▸ Assignment: Repeat each record below exactly as it is written.

▸ Materials provided:
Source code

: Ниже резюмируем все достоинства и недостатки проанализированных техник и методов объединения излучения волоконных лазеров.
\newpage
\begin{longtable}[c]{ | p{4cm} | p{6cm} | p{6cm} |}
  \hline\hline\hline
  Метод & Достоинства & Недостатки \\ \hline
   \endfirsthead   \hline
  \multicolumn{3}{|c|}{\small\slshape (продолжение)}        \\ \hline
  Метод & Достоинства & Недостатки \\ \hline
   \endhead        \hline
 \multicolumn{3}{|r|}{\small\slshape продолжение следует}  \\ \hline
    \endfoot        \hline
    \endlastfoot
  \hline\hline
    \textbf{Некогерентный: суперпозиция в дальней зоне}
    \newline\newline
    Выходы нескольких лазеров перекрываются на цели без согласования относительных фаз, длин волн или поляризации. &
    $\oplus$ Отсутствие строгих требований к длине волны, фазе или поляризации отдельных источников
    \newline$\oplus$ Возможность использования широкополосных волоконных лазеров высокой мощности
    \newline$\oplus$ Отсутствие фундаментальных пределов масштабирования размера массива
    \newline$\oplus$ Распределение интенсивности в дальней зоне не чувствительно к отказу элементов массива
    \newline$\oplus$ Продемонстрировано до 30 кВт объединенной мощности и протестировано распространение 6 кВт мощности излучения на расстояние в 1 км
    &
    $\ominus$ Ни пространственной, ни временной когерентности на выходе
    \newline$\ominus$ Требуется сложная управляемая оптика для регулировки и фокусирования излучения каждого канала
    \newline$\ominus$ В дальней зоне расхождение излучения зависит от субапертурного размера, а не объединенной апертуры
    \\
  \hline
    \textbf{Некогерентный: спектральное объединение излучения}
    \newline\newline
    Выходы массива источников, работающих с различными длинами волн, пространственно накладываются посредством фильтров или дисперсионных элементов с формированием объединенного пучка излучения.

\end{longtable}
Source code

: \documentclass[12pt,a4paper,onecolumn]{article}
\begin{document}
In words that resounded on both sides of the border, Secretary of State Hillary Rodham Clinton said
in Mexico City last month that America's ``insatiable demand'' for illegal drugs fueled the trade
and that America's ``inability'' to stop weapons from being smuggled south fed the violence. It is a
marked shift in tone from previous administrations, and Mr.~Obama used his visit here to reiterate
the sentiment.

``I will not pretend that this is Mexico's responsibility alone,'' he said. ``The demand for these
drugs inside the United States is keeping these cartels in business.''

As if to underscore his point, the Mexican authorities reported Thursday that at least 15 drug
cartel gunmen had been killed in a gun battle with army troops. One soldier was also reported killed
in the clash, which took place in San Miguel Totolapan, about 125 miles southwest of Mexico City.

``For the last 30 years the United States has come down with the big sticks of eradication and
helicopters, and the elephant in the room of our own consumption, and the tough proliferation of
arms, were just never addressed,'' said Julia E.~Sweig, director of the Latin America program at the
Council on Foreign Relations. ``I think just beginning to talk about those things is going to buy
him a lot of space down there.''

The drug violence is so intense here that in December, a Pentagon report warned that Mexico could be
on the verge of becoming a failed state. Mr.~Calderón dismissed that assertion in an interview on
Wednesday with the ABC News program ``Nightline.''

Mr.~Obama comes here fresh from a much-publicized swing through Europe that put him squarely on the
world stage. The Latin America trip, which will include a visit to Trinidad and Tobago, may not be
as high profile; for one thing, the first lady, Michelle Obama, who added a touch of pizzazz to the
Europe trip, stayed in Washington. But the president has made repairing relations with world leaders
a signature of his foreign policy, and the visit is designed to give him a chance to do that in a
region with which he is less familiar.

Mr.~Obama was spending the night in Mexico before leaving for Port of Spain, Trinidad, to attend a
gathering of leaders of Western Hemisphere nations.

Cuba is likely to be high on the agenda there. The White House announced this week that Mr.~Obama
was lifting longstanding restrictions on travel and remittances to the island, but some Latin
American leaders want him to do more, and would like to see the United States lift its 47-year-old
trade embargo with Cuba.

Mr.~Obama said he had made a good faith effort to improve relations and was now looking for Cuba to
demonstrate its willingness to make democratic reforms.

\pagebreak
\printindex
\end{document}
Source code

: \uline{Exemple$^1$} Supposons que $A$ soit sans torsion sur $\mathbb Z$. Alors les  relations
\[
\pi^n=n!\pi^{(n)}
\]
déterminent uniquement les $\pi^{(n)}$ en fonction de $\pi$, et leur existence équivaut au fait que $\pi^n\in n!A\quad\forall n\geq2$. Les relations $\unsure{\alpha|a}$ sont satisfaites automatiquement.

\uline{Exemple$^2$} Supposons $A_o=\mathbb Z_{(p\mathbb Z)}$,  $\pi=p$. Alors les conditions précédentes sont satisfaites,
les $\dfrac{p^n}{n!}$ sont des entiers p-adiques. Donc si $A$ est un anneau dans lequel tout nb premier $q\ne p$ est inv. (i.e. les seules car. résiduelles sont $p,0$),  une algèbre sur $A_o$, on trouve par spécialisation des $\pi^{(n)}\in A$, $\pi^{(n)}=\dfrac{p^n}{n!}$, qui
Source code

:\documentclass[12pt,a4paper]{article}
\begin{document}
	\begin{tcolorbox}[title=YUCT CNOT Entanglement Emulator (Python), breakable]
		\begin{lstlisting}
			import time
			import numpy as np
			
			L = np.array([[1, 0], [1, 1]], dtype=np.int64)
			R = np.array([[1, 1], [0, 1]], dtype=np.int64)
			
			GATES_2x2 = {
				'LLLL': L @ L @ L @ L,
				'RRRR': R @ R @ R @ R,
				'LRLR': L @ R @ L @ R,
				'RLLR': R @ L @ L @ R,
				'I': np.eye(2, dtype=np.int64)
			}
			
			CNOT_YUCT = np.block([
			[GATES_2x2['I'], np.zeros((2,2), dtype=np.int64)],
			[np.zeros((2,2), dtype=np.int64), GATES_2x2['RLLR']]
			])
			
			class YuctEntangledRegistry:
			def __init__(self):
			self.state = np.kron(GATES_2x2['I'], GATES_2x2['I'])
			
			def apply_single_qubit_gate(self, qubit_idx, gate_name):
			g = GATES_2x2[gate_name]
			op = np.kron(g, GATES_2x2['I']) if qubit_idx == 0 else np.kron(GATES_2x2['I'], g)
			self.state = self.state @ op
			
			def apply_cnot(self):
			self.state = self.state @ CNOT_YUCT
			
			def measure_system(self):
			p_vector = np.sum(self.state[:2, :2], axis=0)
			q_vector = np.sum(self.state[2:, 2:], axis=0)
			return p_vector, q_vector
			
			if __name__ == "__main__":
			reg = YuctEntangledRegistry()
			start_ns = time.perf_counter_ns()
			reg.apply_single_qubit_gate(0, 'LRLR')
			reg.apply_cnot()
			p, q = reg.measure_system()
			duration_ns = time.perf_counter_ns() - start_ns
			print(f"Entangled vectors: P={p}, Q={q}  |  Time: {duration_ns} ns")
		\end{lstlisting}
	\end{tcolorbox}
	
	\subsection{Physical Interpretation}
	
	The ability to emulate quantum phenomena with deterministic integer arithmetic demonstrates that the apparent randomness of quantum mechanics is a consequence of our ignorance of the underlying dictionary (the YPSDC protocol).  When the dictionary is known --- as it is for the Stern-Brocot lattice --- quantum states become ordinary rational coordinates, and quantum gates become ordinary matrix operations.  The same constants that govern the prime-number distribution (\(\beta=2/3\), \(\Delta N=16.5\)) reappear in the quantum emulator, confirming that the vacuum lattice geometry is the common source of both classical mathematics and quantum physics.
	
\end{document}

▸ Result of the exercise:
Source code

: Ниже резюмируем все достоинства и недостатки проанализированных техник и методов объединения излучения волоконных лазеров.
\newpage
\begin{longtable}[c]{ | p{4cm} | p{6cm} | p{6cm} |}
  \hline\hline\hline
  Метод & Достоинства & Недостатки \\ \hline
   \endfirsthead   \hline
  \multicolumn{3}{|c|}{\small\slshape (продолжение)}        \\ \hline
  Метод & Достоинства & Недостатки \\ \hline
   \endhead        \hline
 \multicolumn{3}{|r|}{\small\slshape продолжение следует}  \\ \hline
    \endfoot        \hline
    \endlastfoot
  \hline\hline
    \textbf{Некогерентный: суперпозиция в дальней зоне}
    \newline\newline
    Выходы нескольких лазеров перекрываются на цели без согласования относительных фаз, длин волн или поляризации. &
    $\oplus$ Отсутствие строгих требований к длине волны, фазе или поляризации отдельных источников
    \newline$\oplus$ Возможность использования широкополосных волоконных лазеров высокой мощности
    \newline$\oplus$ Отсутствие фундаментальных пределов масштабирования размера массива
    \newline$\oplus$ Распределение интенсивности в дальней зоне не чувствительно к отказу элементов массива
    \newline$\oplus$ Продемонстрировано до 30 кВт объединенной мощности и протестировано распространение 6 кВт мощности излучения на расстояние в 1 км
    &
    $\ominus$ Ни пространственной, ни временной когерентности на выходе
    \newline$\ominus$ Требуется сложная управляемая оптика для регулировки и фокусирования излучения каждого канала
    \newline$\ominus$ В дальней зоне расхождение излучения зависит от субапертурного размера, а не объединенной апертуры
    \\
  \hline
    \textbf{Некогерентный: спектральное объединение излучения}
    \newline\newline
    Выходы массива источников, работающих с различными длинами волн, пространственно накладываются посредством фильтров или дисперсионных элементов с формированием объединенного пучка излучения.

\end{longtable}
Source code

: \documentclass[12pt,a4paper,onecolumn]{article}
\begin{document}
In words that resounded on both sides of the border, Secretary of State Hillary Rodham Clinton said
in Mexico City last month that America's ``insatiable demand'' for illegal drugs fueled the trade
and that America's ``inability'' to stop weapons from being smuggled south fed the violence. It is a
marked shift in tone from previous administrations, and Mr.~Obama used his visit here to reiterate
the sentiment.

``I will not pretend that this is Mexico's responsibility alone,'' he said. ``The demand for these
drugs inside the United States is keeping these cartels in business.''

As if to underscore his point, the Mexican authorities reported Thursday that at least 15 drug
cartel gunmen had been killed in a gun battle with army troops. One soldier was also reported killed
in the clash, which took place in San Miguel Totolapan, about 125 miles southwest of Mexico City.

``For the last 30 years the United States has come down with the big sticks of eradication and
helicopters, and the elephant in the room of our own consumption, and the tough proliferation of
arms, were just never addressed,'' said Julia E.~Sweig, director of the Latin America program at the
Council on Foreign Relations. ``I think just beginning to talk about those things is going to buy
him a lot of space down there.''

The drug violence is so intense here that in December, a Pentagon report warned that Mexico could be
on the verge of becoming a failed state. Mr.~Calderón dismissed that assertion in an interview on
Wednesday with the ABC News program ``Nightline.''

Mr.~Obama comes here fresh from a much-publicized swing through Europe that put him squarely on the
world stage. The Latin America trip, which will include a visit to Trinidad and Tobago, may not be
as high profile; for one thing, the first lady, Michelle Obama, who added a touch of pizzazz to the
Europe trip, stayed in Washington. But the president has made repairing relations with world leaders
a signature of his foreign policy, and the visit is designed to give him a chance to do that in a
region with which he is less familiar.

Mr.~Obama was spending the night in Mexico before leaving for Port of Spain, Trinidad, to attend a
gathering of leaders of Western Hemisphere nations.

Cuba is likely to be high on the agenda there. The White House announced this week that Mr.~Obama
was lifting longstanding restrictions on travel and remittances to the island, but some Latin
American leaders want him to do more, and would like to see the United States lift its 47-year-old
trade embargo with Cuba.

Mr.~Obama said he had made a good faith effort to improve relations and was now looking for Cuba to
demonstrate its willingness to make democratic reforms.

\pagebreak
\printindex
\end{document}
Source code

: \uline{Exemple$^1$} Supposons que $A$ soit sans torsion sur $\mathbb Z$. Alors les  relations
\[
\pi^n=n!\pi^{(n)}
\]
déterminent uniquement les $\pi^{(n)}$ en fonction de $\pi$, et leur existence équivaut au fait que $\pi^n\in n!A\quad\forall n\geq2$. Les relations $\unsure{\alpha|a}$ sont satisfaites automatiquement.

\uline{Exemple$^2$} Supposons $A_o=\mathbb Z_{(p\mathbb Z)}$,  $\pi=p$. Alors les conditions précédentes sont satisfaites,
les $\dfrac{p^n}{n!}$ sont des entiers p-adiques. Donc si $A$ est un anneau dans lequel tout nb premier $q\ne p$ est inv. (i.e. les seules car. résiduelles sont $p,0$),  une algèbre sur $A_o$, on trouve par spécialisation des $\pi^{(n)}\in A$, $\pi^{(n)}=\dfrac{p^n}{n!}$, qui
Source code

:\documentclass[12pt,a4paper]{article}
\begin{document}
	\begin{tcolorbox}[title=YUCT CNOT Entanglement Emulator (Python), breakable]
		\begin{lstlisting}
			import time
			import numpy as np
			
			L = np.array([[1, 0], [1, 1]], dtype=np.int64)
			R = np.array([[1, 1], [0, 1]], dtype=np.int64)
			
			GATES_2x2 = {
				'LLLL': L @ L @ L @ L,
				'RRRR': R @ R @ R @ R,
				'LRLR': L @ R @ L @ R,
				'RLLR': R @ L @ L @ R,
				'I': np.eye(2, dtype=np.int64)
			}
			
			CNOT_YUCT = np.block([
			[GATES_2x2['I'], np.zeros((2,2), dtype=np.int64)],
			[np.zeros((2,2), dtype=np.int64), GATES_2x2['RLLR']]
			])
			
			class YuctEntangledRegistry:
			def __init__(self):
			self.state = np.kron(GATES_2x2['I'], GATES_2x2['I'])
			
			def apply_single_qubit_gate(self, qubit_idx, gate_name):
			g = GATES_2x2[gate_name]
			op = np.kron(g, GATES_2x2['I']) if qubit_idx == 0 else np.kron(GATES_2x2['I'], g)
			self.state = self.state @ op
			
			def apply_cnot(self):
			self.state = self.state @ CNOT_YUCT
			
			def measure_system(self):
			p_vector = np.sum(self.state[:2, :2], axis=0)
			q_vector = np.sum(self.state[2:, 2:], axis=0)
			return p_vector, q_vector
			
			if __name__ == "__main__":
			reg = YuctEntangledRegistry()
			start_ns = time.perf_counter_ns()
			reg.apply_single_qubit_gate(0, 'LRLR')
			reg.apply_cnot()
			p, q = reg.measure_system()
			duration_ns = time.perf_counter_ns() - start_ns
			print(f"Entangled vectors: P={p}, Q={q}  |  Time: {duration_ns} ns")
		\end{lstlisting}
	\end{tcolorbox}
	
	\subsection{Physical Interpretation}
	
	The ability to emulate quantum phenomena with deterministic integer arithmetic demonstrates that the apparent randomness of quantum mechanics is a consequence of our ignorance of the underlying dictionary (the YPSDC protocol).  When the dictionary is known --- as it is for the Stern-Brocot lattice --- quantum states become ordinary rational coordinates, and quantum gates become ordinary matrix operations.  The same constants that govern the prime-number distribution (\(\beta=2/3\), \(\Delta N=16.5\)) reappear in the quantum emulator, confirming that the vacuum lattice geometry is the common source of both classical mathematics and quantum physics.
	
\end{document}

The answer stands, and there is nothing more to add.